To our knowledge, ours is the first study to incorporate the expression levels of lncRNAs into a prediction model for radiosensitivity. Several studies have demonstrated that lncRNAs are key players in modulating transcriptional changes and radiation responses [20]. For example, a previous study has indicated that some lncRNAs can regulate the expression level of TP53 [20]. Among the 4 identified lncRNAs, TP53TG1 has been reported to be associated with both TP53 expression and radiation exposure in previous studies [36, 37]. The full name of TP53TG1 is TP53 target 1 (non-protein coding), and its expression level was altered after radiation exposure in a wild-type TP53-dependent manner, suggesting its potential role in the radiation response modulated by TP53 [36]. The expression level of TP53TG1 is increased 1.5-fold 24 h after irradiation in a dose-dependent manner, suggesting its potential as a suitable candidate in radiodosimetry [37]. Although the reports of the other 3 lncRNAs shown in Table 2 are relatively limited, we believe they deserve further study to elucidate their roles in the radiation response. Furthermore, a permutation test was performed in this study to assess whether it is superior to add lncRNAs into a prediction model for radiosensitivity. As shown in Supplementary Figure S4, the average prediction accuracy value based on both genes and lncRNAs was slightly better than that obtained from genes only. Therefore, the performance of a prediction model for radiosensitivity can be improved by simultaneously considering the expression levels of both genes and lncRNAs.

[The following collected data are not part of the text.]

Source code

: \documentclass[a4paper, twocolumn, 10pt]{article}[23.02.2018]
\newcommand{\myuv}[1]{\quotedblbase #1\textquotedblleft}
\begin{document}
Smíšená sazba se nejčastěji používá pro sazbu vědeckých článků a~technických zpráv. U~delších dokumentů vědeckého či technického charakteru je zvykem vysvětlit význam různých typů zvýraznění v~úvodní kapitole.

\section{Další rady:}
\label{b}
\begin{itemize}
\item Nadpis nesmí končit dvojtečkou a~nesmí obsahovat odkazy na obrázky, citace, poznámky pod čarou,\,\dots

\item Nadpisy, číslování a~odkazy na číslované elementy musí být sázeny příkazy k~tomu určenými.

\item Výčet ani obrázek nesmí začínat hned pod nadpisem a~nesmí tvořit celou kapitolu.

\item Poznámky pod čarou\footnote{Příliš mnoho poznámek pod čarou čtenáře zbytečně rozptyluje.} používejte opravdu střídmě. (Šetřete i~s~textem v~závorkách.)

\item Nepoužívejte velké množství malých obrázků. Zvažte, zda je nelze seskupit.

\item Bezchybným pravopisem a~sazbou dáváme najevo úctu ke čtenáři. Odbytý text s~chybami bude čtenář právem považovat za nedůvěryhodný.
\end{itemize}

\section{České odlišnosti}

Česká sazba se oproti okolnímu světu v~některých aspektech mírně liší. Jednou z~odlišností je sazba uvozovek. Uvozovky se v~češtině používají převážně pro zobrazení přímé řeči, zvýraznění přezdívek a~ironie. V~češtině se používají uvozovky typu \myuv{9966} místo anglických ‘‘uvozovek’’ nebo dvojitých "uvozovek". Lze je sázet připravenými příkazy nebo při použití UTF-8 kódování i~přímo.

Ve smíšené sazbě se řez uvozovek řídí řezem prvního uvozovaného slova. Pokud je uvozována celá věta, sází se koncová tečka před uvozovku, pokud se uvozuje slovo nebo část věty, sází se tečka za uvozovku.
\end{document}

In the development of a prediction model, a critical step is how to select important predictors, especially when handling high-throughput data [38]. A popular approach is to perform a stepwise regression using forward selection and/or backward elimination, and to evaluate the performance by the Akaike information criterion (AIC) [39]. However, such methods are time-consuming and inefficient, because the number of possible combinations of predictors is large. We tried such an approach in this study, but the predictors identified from the AIC model changed substantially upon the addition of only 1 or 2 pairs of genes and lncRNAs. The GA was used instead due to its low computational complexity and high efficiency in achieving good accuracy. In this study, the number of possible combinations of the original pool (34 genes and 7 lncRNAs) is C2041= 269128937220, which is impossible to test in a reasonable amount of time. In addition, it is well-known that radiosensitivity differs greatly across different tissues. Therefore, we analyzed the NCI-60 cell lines to develop the prediction model because they were from distinct tissue types. One major advantage of using the GA in this situation is that it can identify the best combination of predictors (genes and lncRNAs) through random selection over many generations, taking the heterogeneity of radiosensitivity in different tissue types into consideration. The randomness in the initial step of GA is compensated for by the reproducibility of the consecutive generations (Supplementary Figure S3). Although it is desirable to minimize the number of predictors in the GA model in order to minimize costs and simplify experimental procedures, the prediction performance of the GA was poor and unstable when the number of predictors selected was <20. Therefore, the number of predictors in the GA was set at 20 to achieve the highest possible prediction accuracy with the minimum number of predictors.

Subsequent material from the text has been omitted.